The influencing factors of speciation are various and debated. Besides of natural events, speciation may also be induced artificially, through animal husbandry or laboratory experiments. To date, geological events and major climatic shifts are the common accepted driving forces of species vicariance, dispersant and ecological divergence.
The earliest frog fossils indicated their appearances about 125-213 millions years ago. Now, as the most diverse groups of vertebrates, more than 5,000 frog species have been described, and they are distributing from tropic to subarctic regions. Because of their obvious advantages, such as strict habitat specificity and physiological requirements, highly genetic structured population and significantly high resolution signals of historical responses to environmental perturbations, frogs are adopted as ideal model to study biological processes and to test biogeographic hypotheses.
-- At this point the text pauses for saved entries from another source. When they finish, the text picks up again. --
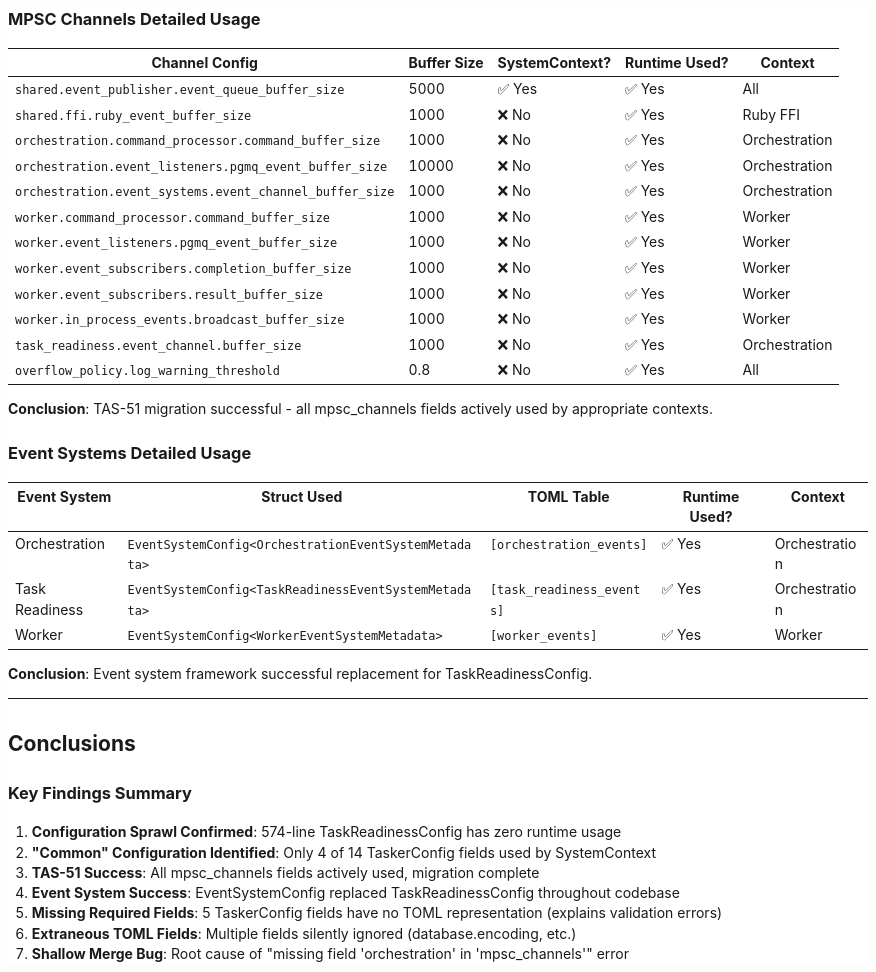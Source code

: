 ### MPSC Channels Detailed Usage

| Channel Config | Buffer Size | SystemContext? | Runtime Used? | Context |
|---------------|-------------|----------------|---------------|---------|
| `shared.event_publisher.event_queue_buffer_size` | 5000 | ✅ Yes | ✅ Yes | All |
| `shared.ffi.ruby_event_buffer_size` | 1000 | ❌ No | ✅ Yes | Ruby FFI |
| `orchestration.command_processor.command_buffer_size` | 1000 | ❌ No | ✅ Yes | Orchestration |
| `orchestration.event_listeners.pgmq_event_buffer_size` | 10000 | ❌ No | ✅ Yes | Orchestration |
| `orchestration.event_systems.event_channel_buffer_size` | 1000 | ❌ No | ✅ Yes | Orchestration |
| `worker.command_processor.command_buffer_size` | 1000 | ❌ No | ✅ Yes | Worker |
| `worker.event_listeners.pgmq_event_buffer_size` | 1000 | ❌ No | ✅ Yes | Worker |
| `worker.event_subscribers.completion_buffer_size` | 1000 | ❌ No | ✅ Yes | Worker |
| `worker.event_subscribers.result_buffer_size` | 1000 | ❌ No | ✅ Yes | Worker |
| `worker.in_process_events.broadcast_buffer_size` | 1000 | ❌ No | ✅ Yes | Worker |
| `task_readiness.event_channel.buffer_size` | 1000 | ❌ No | ✅ Yes | Orchestration |
| `overflow_policy.log_warning_threshold` | 0.8 | ❌ No | ✅ Yes | All |

**Conclusion**: TAS-51 migration successful - all mpsc_channels fields actively used by appropriate contexts.

### Event Systems Detailed Usage

| Event System | Struct Used | TOML Table | Runtime Used? | Context |
|-------------|-------------|------------|---------------|---------|
| Orchestration | `EventSystemConfig<OrchestrationEventSystemMetadata>` | `[orchestration_events]` | ✅ Yes | Orchestration |
| Task Readiness | `EventSystemConfig<TaskReadinessEventSystemMetadata>` | `[task_readiness_events]` | ✅ Yes | Orchestration |
| Worker | `EventSystemConfig<WorkerEventSystemMetadata>` | `[worker_events]` | ✅ Yes | Worker |

**Conclusion**: Event system framework successful replacement for TaskReadinessConfig.

---

## Conclusions

### Key Findings Summary

1. **Configuration Sprawl Confirmed**: 574-line TaskReadinessConfig has zero runtime usage
2. **"Common" Configuration Identified**: Only 4 of 14 TaskerConfig fields used by SystemContext
3. **TAS-51 Success**: All mpsc_channels fields actively used, migration complete
4. **Event System Success**: EventSystemConfig replaced TaskReadinessConfig throughout codebase
5. **Missing Required Fields**: 5 TaskerConfig fields have no TOML representation (explains validation errors)
6. **Extraneous TOML Fields**: Multiple fields silently ignored (database.encoding, etc.)
7. **Shallow Merge Bug**: Root cause of "missing field 'orchestration' in 'mpsc_channels'" error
East Asian brown frogs of the Rana chensinensis species complex provide an excellent system for studying speciation. This small complex includes three species, R. chensinensis, Rana kukunoris and Rana huanrensis and they spread from the eastern edge of the Qinghai–Tibetan Plateau (QTP) to Korea. Uplift of the QTP largely re-shaped the climate pattern and landscape features of central and eastern Asia, which have been hypothesized as the driving force of vicariant speciation in several species. Based on the facts, Ph.D candidate ZHOU Weiwei (Kunming Institute of Zoology, the CAS) and his colleagues have conducted series experiments to try to reveal the speciation mechanisms of Rana chensinensis species complex.
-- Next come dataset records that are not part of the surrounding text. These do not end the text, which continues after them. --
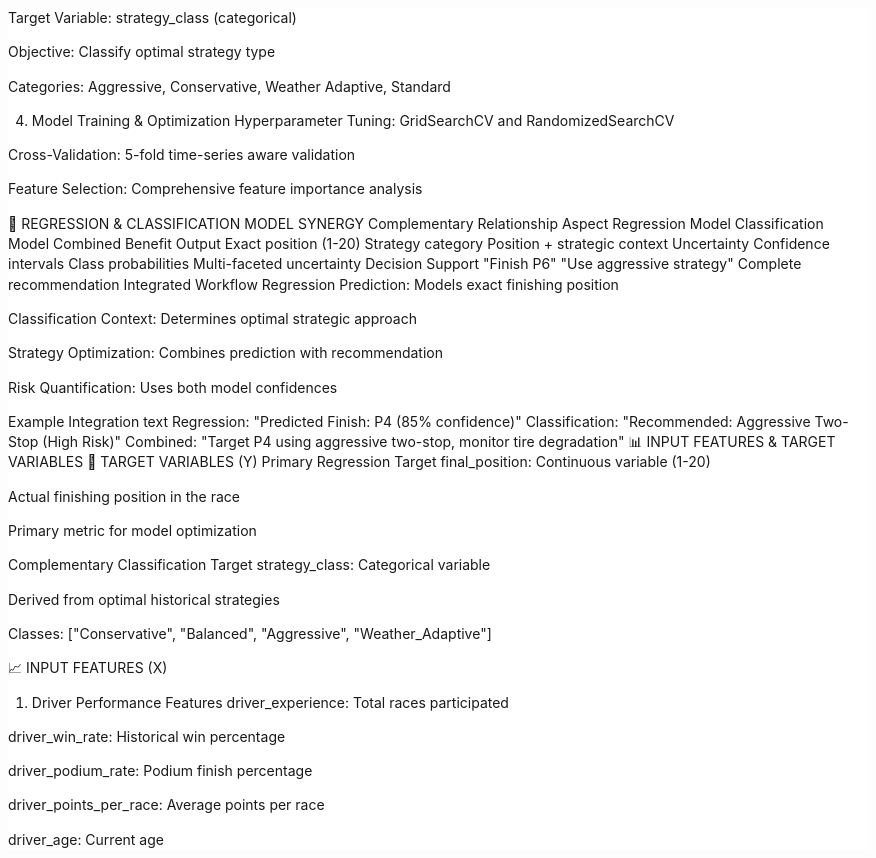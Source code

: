 Target Variable: strategy_class (categorical)

Objective: Classify optimal strategy type

Categories: Aggressive, Conservative, Weather Adaptive, Standard

4. Model Training & Optimization
Hyperparameter Tuning: GridSearchCV and RandomizedSearchCV

Cross-Validation: 5-fold time-series aware validation

Feature Selection: Comprehensive feature importance analysis

🤖 REGRESSION & CLASSIFICATION MODEL SYNERGY
Complementary Relationship
Aspect	Regression Model	Classification Model	Combined Benefit
Output	Exact position (1-20)	Strategy category	Position + strategic context
Uncertainty	Confidence intervals	Class probabilities	Multi-faceted uncertainty
Decision Support	"Finish P6"	"Use aggressive strategy"	Complete recommendation
Integrated Workflow
Regression Prediction: Models exact finishing position

Classification Context: Determines optimal strategic approach

Strategy Optimization: Combines prediction with recommendation

Risk Quantification: Uses both model confidences

Example Integration
text
Regression: "Predicted Finish: P4 (85% confidence)"
Classification: "Recommended: Aggressive Two-Stop (High Risk)"
Combined: "Target P4 using aggressive two-stop, monitor tire degradation"
📊 INPUT FEATURES & TARGET VARIABLES
🎯 TARGET VARIABLES (Y)
Primary Regression Target
final_position: Continuous variable (1-20)

Actual finishing position in the race

Primary metric for model optimization

Complementary Classification Target
strategy_class: Categorical variable

Derived from optimal historical strategies

Classes: ["Conservative", "Balanced", "Aggressive", "Weather_Adaptive"]

📈 INPUT FEATURES (X)
1. Driver Performance Features
driver_experience: Total races participated

driver_win_rate: Historical win percentage

driver_podium_rate: Podium finish percentage

driver_points_per_race: Average points per race

driver_age: Current age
According to ZHOU, they have collected samples across the entire range of the complex and have three objectives there: (1) to reconstruct the evolutionary relationships of species in the R. chensinensis complex and reveal any existing cryptic divergence; (2) to explore the influence of orogenesis on the R. chensinensis species complex and gain insights into the relative roles played by vicariance and ecological selection in speciation; and (3) to test the macroevolutionary null hypothesis of no gene flow between species, and if gene flow is found, to explore its influence on speciation.
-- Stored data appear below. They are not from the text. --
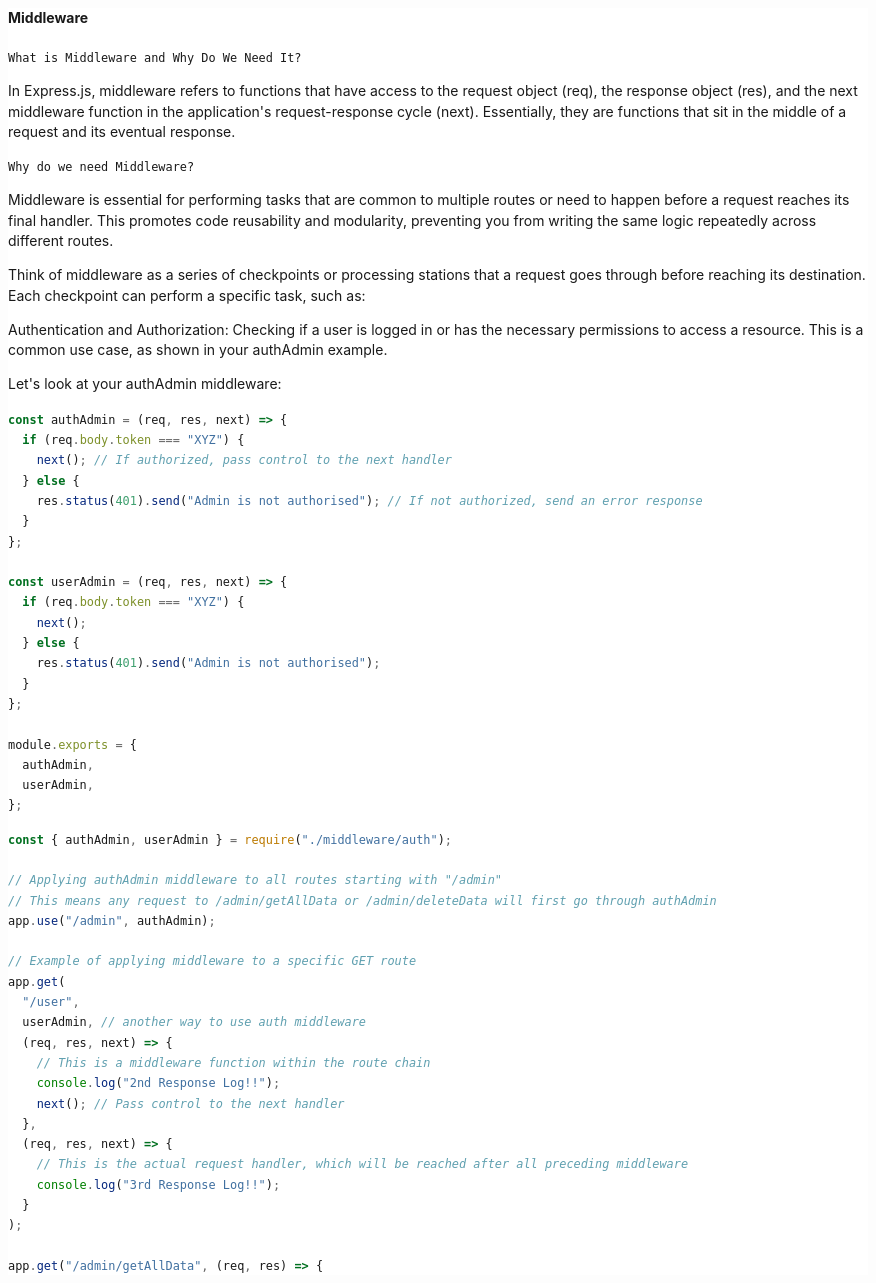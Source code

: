 #### Middleware

`What is Middleware and Why Do We Need It?`

In Express.js, middleware refers to functions that have access to the request object (req), the response object (res), and the next middleware function in the application's request-response cycle (next). Essentially, they are functions that sit in the middle of a request and its eventual response.

`Why do we need Middleware?`

Middleware is essential for performing tasks that are common to multiple routes or need to happen before a request reaches its final handler. This promotes code reusability and modularity, preventing you from writing the same logic repeatedly across different routes.

Think of middleware as a series of checkpoints or processing stations that a request goes through before reaching its destination. Each checkpoint can perform a specific task, such as:

Authentication and Authorization: Checking if a user is logged in or has the necessary permissions to access a resource. This is a common use case, as shown in your authAdmin example.

Let's look at your authAdmin middleware:

```javascript
const authAdmin = (req, res, next) => {
  if (req.body.token === "XYZ") {
    next(); // If authorized, pass control to the next handler
  } else {
    res.status(401).send("Admin is not authorised"); // If not authorized, send an error response
  }
};

const userAdmin = (req, res, next) => {
  if (req.body.token === "XYZ") {
    next();
  } else {
    res.status(401).send("Admin is not authorised");
  }
};

module.exports = {
  authAdmin,
  userAdmin,
};
```

```javascript
const { authAdmin, userAdmin } = require("./middleware/auth");

// Applying authAdmin middleware to all routes starting with "/admin"
// This means any request to /admin/getAllData or /admin/deleteData will first go through authAdmin
app.use("/admin", authAdmin);

// Example of applying middleware to a specific GET route
app.get(
  "/user",
  userAdmin, // another way to use auth middleware
  (req, res, next) => {
    // This is a middleware function within the route chain
    console.log("2nd Response Log!!");
    next(); // Pass control to the next handler
  },
  (req, res, next) => {
    // This is the actual request handler, which will be reached after all preceding middleware
    console.log("3rd Response Log!!");
  }
);

app.get("/admin/getAllData", (req, res) => {
```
As the results, by using both mitochondrial DNA (mtDNA) and multiple nuclear DNA (nuDNA) markers, their analyses support a four-species hypothesis within the Rana chensinensis species complex including an un-described cryptic species. Uplift of the QTP and its consequential Late Cenozoic dramatic environmental changes are largely responsible for re-shaping the physiography and climate patterns of Asia. These events may be responsible for driving vicariant speciation within the R. chensinensis species complex, especially for R. kukunoris. Adaptation to diverging habitats probably leads the subsequent ecological divergence of the clades. Such divergence among-populations restricted organisms’ migration ability thus intensified the isolation among populations and kept them from mixing after re-contact. Hybridization occurs in contact zones, yet introgression and gene flow appear to have had little influence on speciation.